Law Strategy

HBR: Why You Can’t Just Tell a Company “Be More Like a Startup”

In case you missed it, HBR has a nice piece on how startups often skirt (or ignore) laws during their early stages of growth. Some excerpts below:

One of the unheralded advantages of a startup is what at first glance appears to be its weakness. Initially, a startup has no business model and no market share to defend. Its employees and investors don’t depend on an existing revenue stream. If they select a business model that targets industry incumbents, they don’t have to worry about upsetting existing customers, partners, or distribution channels.

Yet those very weaknesses give startups an overwhelming advantage in innovation. Startups can try any idea and any business model — even those that on the surface are patently illegal.

Here are some of the most visible examples.

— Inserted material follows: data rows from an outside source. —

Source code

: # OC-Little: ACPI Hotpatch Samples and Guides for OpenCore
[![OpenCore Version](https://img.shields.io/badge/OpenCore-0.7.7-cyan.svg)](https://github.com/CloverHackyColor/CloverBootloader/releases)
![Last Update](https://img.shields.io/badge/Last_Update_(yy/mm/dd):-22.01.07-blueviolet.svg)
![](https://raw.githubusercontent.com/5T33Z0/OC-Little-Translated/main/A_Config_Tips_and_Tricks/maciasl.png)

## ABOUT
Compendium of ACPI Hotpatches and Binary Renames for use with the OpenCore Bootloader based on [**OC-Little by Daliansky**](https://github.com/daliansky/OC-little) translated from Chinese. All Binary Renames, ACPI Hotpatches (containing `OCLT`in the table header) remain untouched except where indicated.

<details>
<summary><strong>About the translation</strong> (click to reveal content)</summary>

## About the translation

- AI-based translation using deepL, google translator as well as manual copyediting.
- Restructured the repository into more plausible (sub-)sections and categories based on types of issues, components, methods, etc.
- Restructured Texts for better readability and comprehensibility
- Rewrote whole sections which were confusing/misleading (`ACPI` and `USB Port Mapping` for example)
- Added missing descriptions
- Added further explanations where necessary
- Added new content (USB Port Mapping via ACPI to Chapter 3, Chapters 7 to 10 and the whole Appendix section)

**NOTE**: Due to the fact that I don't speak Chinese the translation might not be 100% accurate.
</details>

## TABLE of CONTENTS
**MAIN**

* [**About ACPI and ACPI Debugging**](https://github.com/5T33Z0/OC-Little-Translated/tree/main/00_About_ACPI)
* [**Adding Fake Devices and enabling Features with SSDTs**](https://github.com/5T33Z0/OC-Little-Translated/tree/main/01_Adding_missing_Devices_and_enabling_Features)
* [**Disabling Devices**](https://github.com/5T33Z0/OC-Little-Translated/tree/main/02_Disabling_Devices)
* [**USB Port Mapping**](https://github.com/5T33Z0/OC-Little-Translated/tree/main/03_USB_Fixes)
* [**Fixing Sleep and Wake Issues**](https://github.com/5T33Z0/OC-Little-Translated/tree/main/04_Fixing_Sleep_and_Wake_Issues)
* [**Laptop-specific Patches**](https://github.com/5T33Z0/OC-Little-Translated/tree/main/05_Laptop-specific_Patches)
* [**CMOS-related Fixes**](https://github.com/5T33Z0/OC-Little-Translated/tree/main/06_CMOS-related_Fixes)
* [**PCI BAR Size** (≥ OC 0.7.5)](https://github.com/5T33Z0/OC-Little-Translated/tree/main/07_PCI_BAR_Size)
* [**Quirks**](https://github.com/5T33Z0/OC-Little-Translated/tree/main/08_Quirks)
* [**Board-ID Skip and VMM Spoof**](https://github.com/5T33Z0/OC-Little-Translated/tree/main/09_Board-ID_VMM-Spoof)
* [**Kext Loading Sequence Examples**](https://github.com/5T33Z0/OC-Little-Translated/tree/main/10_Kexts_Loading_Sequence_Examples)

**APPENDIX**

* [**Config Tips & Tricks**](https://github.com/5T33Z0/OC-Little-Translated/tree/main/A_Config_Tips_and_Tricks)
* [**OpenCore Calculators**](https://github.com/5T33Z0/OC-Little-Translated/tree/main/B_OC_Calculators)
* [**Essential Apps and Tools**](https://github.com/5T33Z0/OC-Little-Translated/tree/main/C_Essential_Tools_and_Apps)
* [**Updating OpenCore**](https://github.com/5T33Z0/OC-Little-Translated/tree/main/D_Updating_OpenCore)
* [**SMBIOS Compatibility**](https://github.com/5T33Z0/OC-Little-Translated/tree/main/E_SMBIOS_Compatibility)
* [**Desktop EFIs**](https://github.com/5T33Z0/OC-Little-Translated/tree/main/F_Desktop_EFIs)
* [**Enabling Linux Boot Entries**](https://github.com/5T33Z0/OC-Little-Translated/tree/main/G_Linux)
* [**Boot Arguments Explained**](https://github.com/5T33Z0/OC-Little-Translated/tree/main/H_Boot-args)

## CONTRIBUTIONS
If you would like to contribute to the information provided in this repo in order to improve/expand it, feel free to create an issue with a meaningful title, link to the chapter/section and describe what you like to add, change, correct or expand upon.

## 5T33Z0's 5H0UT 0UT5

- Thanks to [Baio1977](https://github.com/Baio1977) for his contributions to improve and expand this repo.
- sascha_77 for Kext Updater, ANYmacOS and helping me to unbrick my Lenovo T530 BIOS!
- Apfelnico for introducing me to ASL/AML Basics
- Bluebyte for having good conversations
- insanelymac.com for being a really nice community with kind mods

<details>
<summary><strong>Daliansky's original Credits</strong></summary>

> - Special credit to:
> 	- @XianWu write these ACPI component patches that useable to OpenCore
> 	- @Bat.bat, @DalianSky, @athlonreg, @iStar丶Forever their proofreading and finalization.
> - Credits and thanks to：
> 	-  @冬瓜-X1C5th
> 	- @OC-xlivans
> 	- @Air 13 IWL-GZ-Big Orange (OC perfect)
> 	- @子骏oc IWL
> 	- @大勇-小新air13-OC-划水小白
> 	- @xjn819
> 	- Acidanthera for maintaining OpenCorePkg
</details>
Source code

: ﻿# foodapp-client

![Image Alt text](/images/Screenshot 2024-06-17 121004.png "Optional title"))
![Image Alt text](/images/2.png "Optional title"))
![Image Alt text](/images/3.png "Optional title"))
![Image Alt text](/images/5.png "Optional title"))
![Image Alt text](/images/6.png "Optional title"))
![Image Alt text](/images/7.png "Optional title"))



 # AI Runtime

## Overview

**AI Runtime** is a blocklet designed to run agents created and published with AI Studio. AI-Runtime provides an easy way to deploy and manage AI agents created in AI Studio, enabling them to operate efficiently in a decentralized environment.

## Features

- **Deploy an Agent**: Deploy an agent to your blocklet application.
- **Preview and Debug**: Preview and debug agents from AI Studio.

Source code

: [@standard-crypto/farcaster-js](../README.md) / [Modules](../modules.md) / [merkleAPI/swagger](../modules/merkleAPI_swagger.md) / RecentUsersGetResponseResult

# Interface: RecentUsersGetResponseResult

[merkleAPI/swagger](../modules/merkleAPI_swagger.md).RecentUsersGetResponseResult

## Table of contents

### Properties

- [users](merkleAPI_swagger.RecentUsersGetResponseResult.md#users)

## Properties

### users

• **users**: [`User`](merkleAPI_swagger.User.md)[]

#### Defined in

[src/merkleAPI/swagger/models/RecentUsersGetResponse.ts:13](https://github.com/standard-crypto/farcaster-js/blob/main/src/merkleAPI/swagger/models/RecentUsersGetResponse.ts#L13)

Uber, current valuation >$70 billion, knew the day it started that its ride-sharing service violated the law in most jurisdictions. Carrying passengers for payment, historically considered commercial use, was regulated in most cities. In addition, some cities put an artificial limit on the number of taxi operators by requiring them to buy medallions and agree to a set of local regulations. Uber ignored all of these requirements and reinvented local transportation by offering a more convenient service. Today New York City has 13,587 yellow-taxi medallions and more than 50,000 Uber and Lyft cars.

PayPal, acquired by eBay for $1.5 billion three years after it was founded, started as a money transfer system for buyers and sellers on eBay. Banks protested that PayPal was an unregulated bank; banks, of course, are regulated by the federal government and states. As PayPal grew, incumbent banks forced it to register in each state. Ironically, once PayPal complied with state regulations by registering as a money transmitter on a state-by-state basis, it created a barrier to entry for future entrants.

Airbnb, current valuation $31 billion, allows people to rent out their homes, rooms, or apartments to visitors. Not surprisingly, Airbnb violates local housing laws and regulations in many cities. None of the renters pay hotel or tourist taxes. Every Airbnb rental is a lost night of revenue for the hotels that hate it. The company has more rooms available than any hotel chain.

Tesla, current valuation $50 billion, sells cars directly through its own distribution channel. To protect auto dealerships in the 1920s, direct sales by an automobile manufacturer were made illegal in most U.S. states. Because Tesla believed that existing auto dealers would have no incentive to sell electric cars, it created an alternative option for consumers.

Yet trying to stay within the legal lines, companies paint themselves into a corner by creating their own internal barriers to innovation. Instead of innovating, most industries being disrupted turn to litigation.

Corporations using existing business models have people, processes, and revenue goals that can’t be changed overnight. These incumbents tend to have short-term goals and incentives (stock price, quarterly earnings, year-end bonuses) and often fail to recognize that more money can be made on new platforms and new distribution channels. In each case, litigation versus innovation seems an obvious choice.